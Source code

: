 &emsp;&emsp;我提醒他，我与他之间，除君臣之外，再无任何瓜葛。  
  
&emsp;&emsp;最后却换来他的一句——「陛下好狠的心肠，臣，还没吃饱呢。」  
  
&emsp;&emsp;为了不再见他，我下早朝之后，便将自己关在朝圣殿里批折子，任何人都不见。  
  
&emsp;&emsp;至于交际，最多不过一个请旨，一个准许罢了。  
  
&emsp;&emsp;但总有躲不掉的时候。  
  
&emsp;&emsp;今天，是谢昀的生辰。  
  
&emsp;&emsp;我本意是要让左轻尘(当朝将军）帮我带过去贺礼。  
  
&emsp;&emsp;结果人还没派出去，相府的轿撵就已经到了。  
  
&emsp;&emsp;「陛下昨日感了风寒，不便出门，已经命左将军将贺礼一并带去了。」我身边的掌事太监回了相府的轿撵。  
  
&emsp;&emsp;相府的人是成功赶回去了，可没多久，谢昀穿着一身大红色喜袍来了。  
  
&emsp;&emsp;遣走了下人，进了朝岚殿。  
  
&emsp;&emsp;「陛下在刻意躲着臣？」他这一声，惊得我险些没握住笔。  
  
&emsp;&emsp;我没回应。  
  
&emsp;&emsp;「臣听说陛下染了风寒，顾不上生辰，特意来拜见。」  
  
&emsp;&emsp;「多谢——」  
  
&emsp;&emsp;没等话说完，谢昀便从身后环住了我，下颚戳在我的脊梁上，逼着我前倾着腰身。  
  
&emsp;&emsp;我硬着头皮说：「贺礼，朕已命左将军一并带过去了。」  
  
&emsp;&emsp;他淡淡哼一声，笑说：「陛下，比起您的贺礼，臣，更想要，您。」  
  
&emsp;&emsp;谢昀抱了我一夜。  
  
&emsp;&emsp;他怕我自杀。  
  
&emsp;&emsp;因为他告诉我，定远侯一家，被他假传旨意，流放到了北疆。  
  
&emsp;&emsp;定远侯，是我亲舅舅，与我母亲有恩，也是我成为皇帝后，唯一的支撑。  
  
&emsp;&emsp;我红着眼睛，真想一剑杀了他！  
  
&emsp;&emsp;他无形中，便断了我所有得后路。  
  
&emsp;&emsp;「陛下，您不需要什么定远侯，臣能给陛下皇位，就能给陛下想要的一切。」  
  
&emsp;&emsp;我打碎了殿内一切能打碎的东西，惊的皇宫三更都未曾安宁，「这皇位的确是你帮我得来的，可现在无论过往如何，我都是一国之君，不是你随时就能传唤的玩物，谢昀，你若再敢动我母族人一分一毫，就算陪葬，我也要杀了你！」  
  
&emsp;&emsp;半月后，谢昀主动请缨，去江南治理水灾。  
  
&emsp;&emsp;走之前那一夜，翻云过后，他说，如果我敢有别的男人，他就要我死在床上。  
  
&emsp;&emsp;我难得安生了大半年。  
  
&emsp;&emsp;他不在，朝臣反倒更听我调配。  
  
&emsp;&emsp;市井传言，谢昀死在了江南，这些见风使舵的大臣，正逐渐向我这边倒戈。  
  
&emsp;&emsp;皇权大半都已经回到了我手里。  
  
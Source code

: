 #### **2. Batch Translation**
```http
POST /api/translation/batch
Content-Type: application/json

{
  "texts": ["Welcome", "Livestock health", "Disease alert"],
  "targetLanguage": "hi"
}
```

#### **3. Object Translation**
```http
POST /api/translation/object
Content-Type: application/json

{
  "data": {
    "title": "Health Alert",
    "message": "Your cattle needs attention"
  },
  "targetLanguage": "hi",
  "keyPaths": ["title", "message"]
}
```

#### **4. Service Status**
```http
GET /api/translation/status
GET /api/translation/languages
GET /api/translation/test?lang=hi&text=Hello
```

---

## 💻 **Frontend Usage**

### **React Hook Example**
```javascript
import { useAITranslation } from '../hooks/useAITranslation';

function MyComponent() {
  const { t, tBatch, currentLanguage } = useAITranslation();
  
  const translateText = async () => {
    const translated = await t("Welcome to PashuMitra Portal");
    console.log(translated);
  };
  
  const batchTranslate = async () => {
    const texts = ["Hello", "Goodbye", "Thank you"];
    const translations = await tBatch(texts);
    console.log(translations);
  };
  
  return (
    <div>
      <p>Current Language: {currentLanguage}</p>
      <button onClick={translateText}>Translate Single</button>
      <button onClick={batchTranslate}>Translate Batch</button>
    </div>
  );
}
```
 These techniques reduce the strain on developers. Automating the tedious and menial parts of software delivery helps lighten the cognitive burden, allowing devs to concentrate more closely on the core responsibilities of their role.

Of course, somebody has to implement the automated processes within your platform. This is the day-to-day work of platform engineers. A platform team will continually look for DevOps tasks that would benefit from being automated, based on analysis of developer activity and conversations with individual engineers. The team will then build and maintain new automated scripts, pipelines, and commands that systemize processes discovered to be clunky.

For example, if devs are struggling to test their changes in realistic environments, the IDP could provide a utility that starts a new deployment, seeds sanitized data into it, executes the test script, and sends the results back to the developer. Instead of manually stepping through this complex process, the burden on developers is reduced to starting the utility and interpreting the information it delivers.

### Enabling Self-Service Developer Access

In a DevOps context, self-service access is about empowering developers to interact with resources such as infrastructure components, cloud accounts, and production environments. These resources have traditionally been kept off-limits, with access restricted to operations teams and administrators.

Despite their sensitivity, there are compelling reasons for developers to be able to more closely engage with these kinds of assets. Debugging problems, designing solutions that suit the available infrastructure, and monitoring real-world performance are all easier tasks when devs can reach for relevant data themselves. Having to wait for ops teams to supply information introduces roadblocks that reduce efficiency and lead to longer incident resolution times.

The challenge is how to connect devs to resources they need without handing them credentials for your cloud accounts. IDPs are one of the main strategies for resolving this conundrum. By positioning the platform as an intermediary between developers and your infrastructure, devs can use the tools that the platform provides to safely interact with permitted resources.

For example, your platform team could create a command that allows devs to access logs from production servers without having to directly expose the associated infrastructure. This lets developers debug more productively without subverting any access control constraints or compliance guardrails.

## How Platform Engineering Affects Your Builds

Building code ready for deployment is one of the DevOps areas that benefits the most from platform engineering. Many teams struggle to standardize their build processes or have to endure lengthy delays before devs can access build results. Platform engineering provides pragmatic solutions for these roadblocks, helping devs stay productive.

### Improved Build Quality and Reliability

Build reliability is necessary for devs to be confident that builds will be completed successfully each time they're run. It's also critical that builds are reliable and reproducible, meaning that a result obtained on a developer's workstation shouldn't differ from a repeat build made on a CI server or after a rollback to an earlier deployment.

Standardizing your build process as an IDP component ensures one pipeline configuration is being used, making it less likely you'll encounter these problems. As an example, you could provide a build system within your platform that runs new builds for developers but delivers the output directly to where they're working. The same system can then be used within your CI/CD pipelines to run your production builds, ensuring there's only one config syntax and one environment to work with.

========================================

What you are asked to do | All of the material above must be transcribed exactly, with no line dropped.

Solution to this problem |
Source code

: &emsp;&emsp;我提醒他，我与他之间，除君臣之外，再无任何瓜葛。  
  
&emsp;&emsp;最后却换来他的一句——「陛下好狠的心肠，臣，还没吃饱呢。」  
  
&emsp;&emsp;为了不再见他，我下早朝之后，便将自己关在朝圣殿里批折子，任何人都不见。  
  
&emsp;&emsp;至于交际，最多不过一个请旨，一个准许罢了。  
  
&emsp;&emsp;但总有躲不掉的时候。  
  
&emsp;&emsp;今天，是谢昀的生辰。  
  
&emsp;&emsp;我本意是要让左轻尘(当朝将军）帮我带过去贺礼。  
  
&emsp;&emsp;结果人还没派出去，相府的轿撵就已经到了。  
  
&emsp;&emsp;「陛下昨日感了风寒，不便出门，已经命左将军将贺礼一并带去了。」我身边的掌事太监回了相府的轿撵。  
  
&emsp;&emsp;相府的人是成功赶回去了，可没多久，谢昀穿着一身大红色喜袍来了。  
  
&emsp;&emsp;遣走了下人，进了朝岚殿。  
  
&emsp;&emsp;「陛下在刻意躲着臣？」他这一声，惊得我险些没握住笔。  
  
&emsp;&emsp;我没回应。  
  
&emsp;&emsp;「臣听说陛下染了风寒，顾不上生辰，特意来拜见。」  
  
&emsp;&emsp;「多谢——」  
  
&emsp;&emsp;没等话说完，谢昀便从身后环住了我，下颚戳在我的脊梁上，逼着我前倾着腰身。  
  
&emsp;&emsp;我硬着头皮说：「贺礼，朕已命左将军一并带过去了。」  
  
&emsp;&emsp;他淡淡哼一声，笑说：「陛下，比起您的贺礼，臣，更想要，您。」  
  
&emsp;&emsp;谢昀抱了我一夜。  
  
&emsp;&emsp;他怕我自杀。  
  
&emsp;&emsp;因为他告诉我，定远侯一家，被他假传旨意，流放到了北疆。  
  
&emsp;&emsp;定远侯，是我亲舅舅，与我母亲有恩，也是我成为皇帝后，唯一的支撑。  
  
&emsp;&emsp;我红着眼睛，真想一剑杀了他！  
  
&emsp;&emsp;他无形中，便断了我所有得后路。  
  
&emsp;&emsp;「陛下，您不需要什么定远侯，臣能给陛下皇位，就能给陛下想要的一切。」  
  
&emsp;&emsp;我打碎了殿内一切能打碎的东西，惊的皇宫三更都未曾安宁，「这皇位的确是你帮我得来的，可现在无论过往如何，我都是一国之君，不是你随时就能传唤的玩物，谢昀，你若再敢动我母族人一分一毫，就算陪葬，我也要杀了你！」  
  
&emsp;&emsp;半月后，谢昀主动请缨，去江南治理水灾。  
  
&emsp;&emsp;走之前那一夜，翻云过后，他说，如果我敢有别的男人，他就要我死在床上。  
  
&emsp;&emsp;我难得安生了大半年。  
  
&emsp;&emsp;他不在，朝臣反倒更听我调配。  
  
&emsp;&emsp;市井传言，谢昀死在了江南，这些见风使舵的大臣，正逐渐向我这边倒戈。  
  
&emsp;&emsp;皇权大半都已经回到了我手里。  
  
Source code

: #### **2. Batch Translation**
```http
POST /api/translation/batch
Content-Type: application/json

{
  "texts": ["Welcome", "Livestock health", "Disease alert"],
  "targetLanguage": "hi"
}
```

#### **3. Object Translation**
```http
POST /api/translation/object
Content-Type: application/json

{
  "data": {
    "title": "Health Alert",
    "message": "Your cattle needs attention"
  },
  "targetLanguage": "hi",
  "keyPaths": ["title", "message"]
}
```

#### **4. Service Status**
```http
GET /api/translation/status
GET /api/translation/languages
GET /api/translation/test?lang=hi&text=Hello
```

---

## 💻 **Frontend Usage**

### **React Hook Example**
```javascript
import { useAITranslation } from '../hooks/useAITranslation';

function MyComponent() {
  const { t, tBatch, currentLanguage } = useAITranslation();
  
  const translateText = async () => {
    const translated = await t("Welcome to PashuMitra Portal");
    console.log(translated);
  };
  
  const batchTranslate = async () => {
    const texts = ["Hello", "Goodbye", "Thank you"];
    const translations = await tBatch(texts);
    console.log(translations);
  };
  
  return (
    <div>
      <p>Current Language: {currentLanguage}</p>
      <button onClick={translateText}>Translate Single</button>
      <button onClick={batchTranslate}>Translate Batch</button>
    </div>
  );
}
```
 These techniques reduce the strain on developers. Automating the tedious and menial parts of software delivery helps lighten the cognitive burden, allowing devs to concentrate more closely on the core responsibilities of their role.

Of course, somebody has to implement the automated processes within your platform. This is the day-to-day work of platform engineers. A platform team will continually look for DevOps tasks that would benefit from being automated, based on analysis of developer activity and conversations with individual engineers. The team will then build and maintain new automated scripts, pipelines, and commands that systemize processes discovered to be clunky.

For example, if devs are struggling to test their changes in realistic environments, the IDP could provide a utility that starts a new deployment, seeds sanitized data into it, executes the test script, and sends the results back to the developer. Instead of manually stepping through this complex process, the burden on developers is reduced to starting the utility and interpreting the information it delivers.

### Enabling Self-Service Developer Access

In a DevOps context, self-service access is about empowering developers to interact with resources such as infrastructure components, cloud accounts, and production environments. These resources have traditionally been kept off-limits, with access restricted to operations teams and administrators.

Despite their sensitivity, there are compelling reasons for developers to be able to more closely engage with these kinds of assets. Debugging problems, designing solutions that suit the available infrastructure, and monitoring real-world performance are all easier tasks when devs can reach for relevant data themselves. Having to wait for ops teams to supply information introduces roadblocks that reduce efficiency and lead to longer incident resolution times.

The challenge is how to connect devs to resources they need without handing them credentials for your cloud accounts. IDPs are one of the main strategies for resolving this conundrum. By positioning the platform as an intermediary between developers and your infrastructure, devs can use the tools that the platform provides to safely interact with permitted resources.

For example, your platform team could create a command that allows devs to access logs from production servers without having to directly expose the associated infrastructure. This lets developers debug more productively without subverting any access control constraints or compliance guardrails.

## How Platform Engineering Affects Your Builds

Building code ready for deployment is one of the DevOps areas that benefits the most from platform engineering. Many teams struggle to standardize their build processes or have to endure lengthy delays before devs can access build results. Platform engineering provides pragmatic solutions for these roadblocks, helping devs stay productive.

### Improved Build Quality and Reliability

Build reliability is necessary for devs to be confident that builds will be completed successfully each time they're run. It's also critical that builds are reliable and reproducible, meaning that a result obtained on a developer's workstation shouldn't differ from a repeat build made on a CI server or after a rollback to an earlier deployment.

Standardizing your build process as an IDP component ensures one pipeline configuration is being used, making it less likely you'll encounter these problems. As an example, you could provide a build system within your platform that runs new builds for developers but delivers the output directly to where they're working. The same system can then be used within your CI/CD pipelines to run your production builds, ensuring there's only one config syntax and one environment to work with.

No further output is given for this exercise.